After a hurricane or major flooding event, trying to return to “normal” can sound like a daunting task. In this stressful time, it is important to keep your health, your family’s health and the health of your building’s occupants at the forefront while trying to rebuild your home or business. Companies, school officials, health officials and community leaders have to make decisions based on health and safety risk. Who do they turn to and what is the process that helps inform their decisions? The Risk Assessment process helps the decision makers make informed conclusions to protect you and others from the many hazards found after a natural disaster. The following are some health and safety risk mitigation steps to consider during a flood recovery:

Assessing Damage

  • Hurricanes and flooding may have caused structural damage to your home or business. Use extreme caution when re-entering your home or building after a storm. Do not enter a building that is leaning or sagging and do not enter if standing water surrounds it, as it will be extremely difficult to tell if there has been any structural damage. If anything seems unsafe, call a building inspector to make sure the structure is clear to enter again.
  • The local power company may have turned off electricity to your area, but be sure that electric and gas lines are shut off to the building.
  • Be aware that animals or insects could have entered the home during the storm.

Avoiding Hazards

  • Flooded homes can be especially susceptible to moisture and mold In as little as 24 to 48 hours, mold can grow on wet organic materials, such as drywall, upholstered furniture, carpets and clothing. Inhalation exposure to mold can cause adverse health effects in some people. You can mitigate this risk by wearing a respirator (one that can specifically filter mold spores), gloves, long sleeve shirts and pants and goggles.
  • Floodwater itself has its own set of health hazards, which can include water borne pathogens, stagnant water which can serve as a breeding ground for mosquitos or accumulation of agriculture and industrial wastes.
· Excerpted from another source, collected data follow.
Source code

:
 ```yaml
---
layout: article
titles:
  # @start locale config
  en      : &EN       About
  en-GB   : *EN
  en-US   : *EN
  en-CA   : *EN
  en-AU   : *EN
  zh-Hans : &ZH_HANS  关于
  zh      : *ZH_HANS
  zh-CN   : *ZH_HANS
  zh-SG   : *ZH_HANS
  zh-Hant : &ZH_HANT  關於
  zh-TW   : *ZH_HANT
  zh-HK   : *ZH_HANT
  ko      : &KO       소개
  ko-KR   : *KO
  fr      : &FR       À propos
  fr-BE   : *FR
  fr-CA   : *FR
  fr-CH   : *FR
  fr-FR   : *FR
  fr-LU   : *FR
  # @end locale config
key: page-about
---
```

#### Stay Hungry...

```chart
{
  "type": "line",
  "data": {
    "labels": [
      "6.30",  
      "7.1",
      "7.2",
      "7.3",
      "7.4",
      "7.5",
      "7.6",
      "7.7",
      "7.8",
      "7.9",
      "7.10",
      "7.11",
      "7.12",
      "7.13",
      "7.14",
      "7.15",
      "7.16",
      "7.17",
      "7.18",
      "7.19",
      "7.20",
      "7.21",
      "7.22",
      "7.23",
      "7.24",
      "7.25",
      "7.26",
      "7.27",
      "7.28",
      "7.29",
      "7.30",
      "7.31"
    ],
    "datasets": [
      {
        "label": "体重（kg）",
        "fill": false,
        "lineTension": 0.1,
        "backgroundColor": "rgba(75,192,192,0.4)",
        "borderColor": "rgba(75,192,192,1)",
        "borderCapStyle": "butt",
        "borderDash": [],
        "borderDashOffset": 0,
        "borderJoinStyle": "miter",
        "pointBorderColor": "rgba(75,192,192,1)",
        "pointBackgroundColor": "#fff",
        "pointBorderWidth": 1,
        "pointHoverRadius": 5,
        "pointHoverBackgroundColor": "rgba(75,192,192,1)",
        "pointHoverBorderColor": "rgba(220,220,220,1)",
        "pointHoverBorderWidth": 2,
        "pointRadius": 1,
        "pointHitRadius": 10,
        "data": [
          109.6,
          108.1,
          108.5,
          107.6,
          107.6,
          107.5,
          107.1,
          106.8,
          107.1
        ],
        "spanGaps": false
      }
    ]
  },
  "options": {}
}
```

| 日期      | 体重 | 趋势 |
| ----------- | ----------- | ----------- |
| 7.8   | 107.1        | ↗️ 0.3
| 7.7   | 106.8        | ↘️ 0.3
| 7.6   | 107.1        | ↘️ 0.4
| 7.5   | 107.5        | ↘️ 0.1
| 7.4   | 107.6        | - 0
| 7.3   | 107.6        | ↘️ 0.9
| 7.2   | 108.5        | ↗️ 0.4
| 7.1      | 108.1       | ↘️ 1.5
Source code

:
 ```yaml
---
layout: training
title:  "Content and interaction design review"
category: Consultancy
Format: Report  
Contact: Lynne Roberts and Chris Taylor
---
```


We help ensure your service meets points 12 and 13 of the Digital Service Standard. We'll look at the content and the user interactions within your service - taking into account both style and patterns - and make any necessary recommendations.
  • Dry out your home. Your best friends during flood recovery are box fans, dehumidifiers and desiccants like cat litter or calcium chloride. When working to remove mold, wear protective gear and isolate the area you are working in. Mold spores can be released into the air and can relocate to other parts of the house if it is not cleaned and quarantined properly. Seal off air vents, open windows and use a box fan to remove contaminants from inside the building to the outside.
  • Remove of or dispose of any moldy items or furniture. Upholstery and mattresses that have been fully submerged in floodwater should be disposed of or cleaned by professionals. Porous or plastic items that have touched floodwater cannot be properly disinfected and should be immediately thrown into the trash. Nonporous material can be disinfected with a bleach solution thoroughly to remove bacteria and mold.
  • Remove and replace wet carpet and foam pads. To restore valuable rugs, professional cleaners should be used.
  • All appliances, light fixtures, and electrical wiring should be replaced if exposed to saltwater. Appliances exposed to freshwater should be serviced by a professional before use.
  • Throw out any perishable food, especially if you lost power. Discard any food (even canned goods) that may have come into contact with floodwaters. Be sure to not let garbage pile up outside, as it can attract more health hazards such as insects and rodents.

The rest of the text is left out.